African countries discussing solutions to skills shortage

A total of 15 African countries are holding a three-day conference in Johannesburg to share best practices about how to increase skills training for the youths to reduce unemployment and grow the economies of African countries.

The meeting which started on Wednesday is hosted by the African Union Development Agency (AUDA-NEPAD) comprising African governments, international partners and the private sector. Estherine Fotabong, AUDA-NEPAD’s Head Programme Implementation and Coordination Directorate, said Technical and Vocational Education and Training (TVET) should be used as a critical driver of skills development to make Africa ready for industrialization.

“We need appropriate infrastructure, collaboration with private sector so that children are given education that is relevant to the market. There must be political will to provide education that will prepare children to explore opportunities using technology to leapfrog into the future,” said Fotabong.

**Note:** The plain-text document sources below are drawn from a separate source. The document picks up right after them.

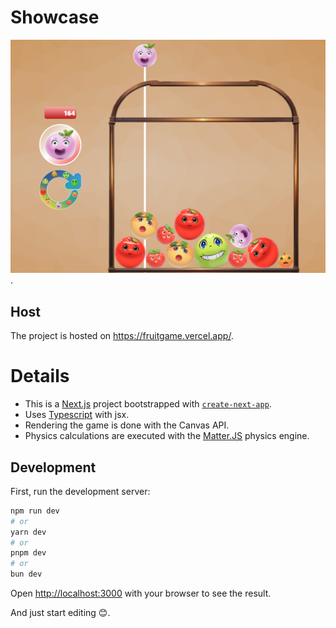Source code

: # Showcase

![Image showcasing the game with all the fruits](public/sample.png).

## Host

The project is hosted on https://fruitgame.vercel.app/.

# Details

-   This is a [Next.js](https://nextjs.org/) project bootstrapped with [`create-next-app`](https://github.com/vercel/next.js/tree/canary/packages/create-next-app).
-   Uses [Typescript](https://www.typescriptlang.org/) with jsx.
-   Rendering the game is done with the Canvas API.
-   Physics calculations are executed with the [Matter.JS](https://brm.io/matter-js/) physics engine.

## Development

First, run the development server:

```bash
npm run dev
# or
yarn dev
# or
pnpm dev
# or
bun dev
```

Open [http://localhost:3000](http://localhost:3000) with your browser to see the result.

And just start editing 😊.
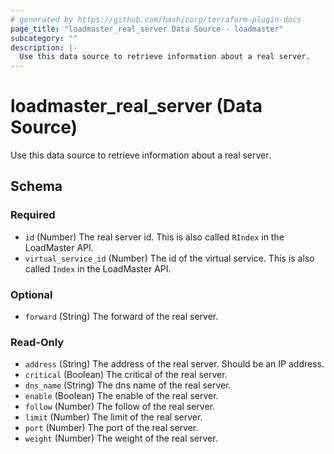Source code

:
 ```yaml
---
# generated by https://github.com/hashicorp/terraform-plugin-docs
page_title: "loadmaster_real_server Data Source - loadmaster"
subcategory: ""
description: |-
  Use this data source to retrieve information about a real server.
---
```


# loadmaster_real_server (Data Source)

Use this data source to retrieve information about a real server.



<!-- schema generated by tfplugindocs -->
## Schema

### Required

- `id` (Number) The real server id. This is also called `RIndex` in the LoadMaster API.
- `virtual_service_id` (Number) The id of the virtual service. This is also called `Index` in the LoadMaster API.

### Optional

- `forward` (String) The forward of the real server.

### Read-Only

- `address` (String) The address of the real server. Should be an IP address.
- `critical` (Boolean) The critical of the real server.
- `dns_name` (String) The dns name of the real server.
- `enable` (Boolean) The enable of the real server.
- `follow` (Number) The follow of the real server.
- `limit` (Number) The limit of the real server.
- `port` (Number) The port of the real server.
- `weight` (Number) The weight of the real server.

She called on governments to ensure that the youths are supported with enabling environment and finance for entrepreneurship. Fotabong stated that there should be regional or continental uniform certification so that youths could seek opportunities across borders. She said, “TVET is at the border between education and work. We need to have coherent national policies to move from skills development to employment in order not to fail our youths.”

Fotabong emphasized that there is a need for a regional and continental framework to be implemented to create jobs. Miki Nozawa, associate publications officer for UNESCO-UNEVOC International Center for Technical and Vocational Education and Training, called for collaboration. She stated that Africa should get along with the global trends like digitization and automation.

“Countries should be prepared and adapt to future jobs.” Gerda Magnus, Department of High Education and Training chief director for innovation, said home-grown solutions are needed to address Africa’s unemployment challenges.

She stated that South Africa’s unemployment rate is 27 percent with youths unemployment at 52 percent which needs urgent action. Magnus said, “It is critical for us to share collective wisdom and come up with solutions tailor-made for our needs.

We need our home grown solutions which are relevant to our situation we face as a country and continent as a whole.” The conference will end on Friday when a resolution to take the continent forward would be released.